> **TASK REQUIREMENTS**
Without the pictures, retype exactly the lines from the top of the entries below through the line that contains "### 1) La notion".

> **MATERIAL FOR THE TASK**

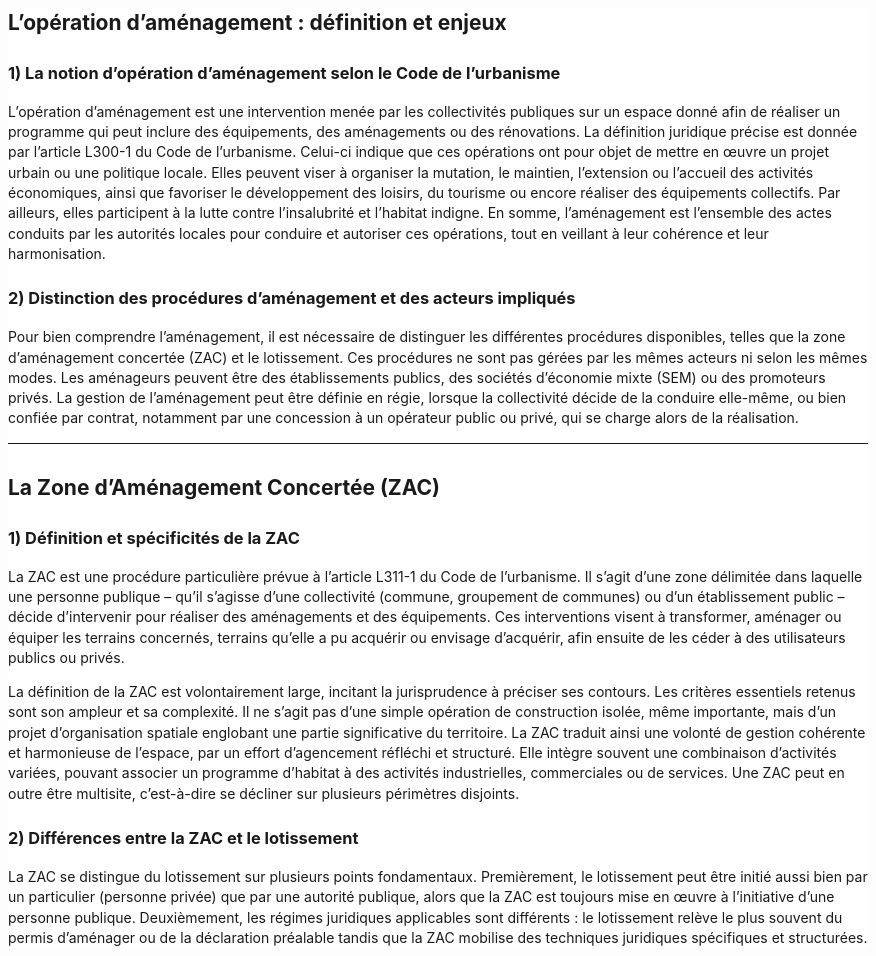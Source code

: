 ## L’opération d’aménagement : définition et enjeux

### 1) La notion d’opération d’aménagement selon le Code de l’urbanisme

L’opération d’aménagement est une intervention menée par les collectivités publiques sur un espace donné afin de réaliser un programme qui peut inclure des équipements, des aménagements ou des rénovations. La définition juridique précise est donnée par l’article L300-1 du Code de l’urbanisme. Celui-ci indique que ces opérations ont pour objet de mettre en œuvre un projet urbain ou une politique locale. Elles peuvent viser à organiser la mutation, le maintien, l’extension ou l’accueil des activités économiques, ainsi que favoriser le développement des loisirs, du tourisme ou encore réaliser des équipements collectifs. Par ailleurs, elles participent à la lutte contre l’insalubrité et l’habitat indigne. En somme, l’aménagement est l’ensemble des actes conduits par les autorités locales pour conduire et autoriser ces opérations, tout en veillant à leur cohérence et leur harmonisation.

### 2) Distinction des procédures d’aménagement et des acteurs impliqués

Pour bien comprendre l’aménagement, il est nécessaire de distinguer les différentes procédures disponibles, telles que la zone d’aménagement concertée (ZAC) et le lotissement. Ces procédures ne sont pas gérées par les mêmes acteurs ni selon les mêmes modes. Les aménageurs peuvent être des établissements publics, des sociétés d’économie mixte (SEM) ou des promoteurs privés. La gestion de l’aménagement peut être définie en régie, lorsque la collectivité décide de la conduire elle-même, ou bien confiée par contrat, notamment par une concession à un opérateur public ou privé, qui se charge alors de la réalisation.

---

## La Zone d’Aménagement Concertée (ZAC)

### 1) Définition et spécificités de la ZAC

La ZAC est une procédure particulière prévue à l’article L311-1 du Code de l’urbanisme. Il s’agit d’une zone délimitée dans laquelle une personne publique – qu’il s’agisse d’une collectivité (commune, groupement de communes) ou d’un établissement public – décide d’intervenir pour réaliser des aménagements et des équipements. Ces interventions visent à transformer, aménager ou équiper les terrains concernés, terrains qu’elle a pu acquérir ou envisage d’acquérir, afin ensuite de les céder à des utilisateurs publics ou privés.

La définition de la ZAC est volontairement large, incitant la jurisprudence à préciser ses contours. Les critères essentiels retenus sont son ampleur et sa complexité. Il ne s’agit pas d’une simple opération de construction isolée, même importante, mais d’un projet d’organisation spatiale englobant une partie significative du territoire. La ZAC traduit ainsi une volonté de gestion cohérente et harmonieuse de l’espace, par un effort d’agencement réfléchi et structuré. Elle intègre souvent une combinaison d’activités variées, pouvant associer un programme d’habitat à des activités industrielles, commerciales ou de services. Une ZAC peut en outre être multisite, c’est-à-dire se décliner sur plusieurs périmètres disjoints.

### 2) Différences entre la ZAC et le lotissement

La ZAC se distingue du lotissement sur plusieurs points fondamentaux. Premièrement, le lotissement peut être initié aussi bien par un particulier (personne privée) que par une autorité publique, alors que la ZAC est toujours mise en œuvre à l’initiative d’une personne publique. Deuxièmement, les régimes juridiques applicables sont différents : le lotissement relève le plus souvent du permis d’aménager ou de la déclaration préalable tandis que la ZAC mobilise des techniques juridiques spécifiques et structurées.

> **SOLUTION TO THE EXERCISE**
Source code

: ## L’opération d’aménagement : définition et enjeux

### 1) La notion d’opération d’aménagement selon le Code de l’urbanisme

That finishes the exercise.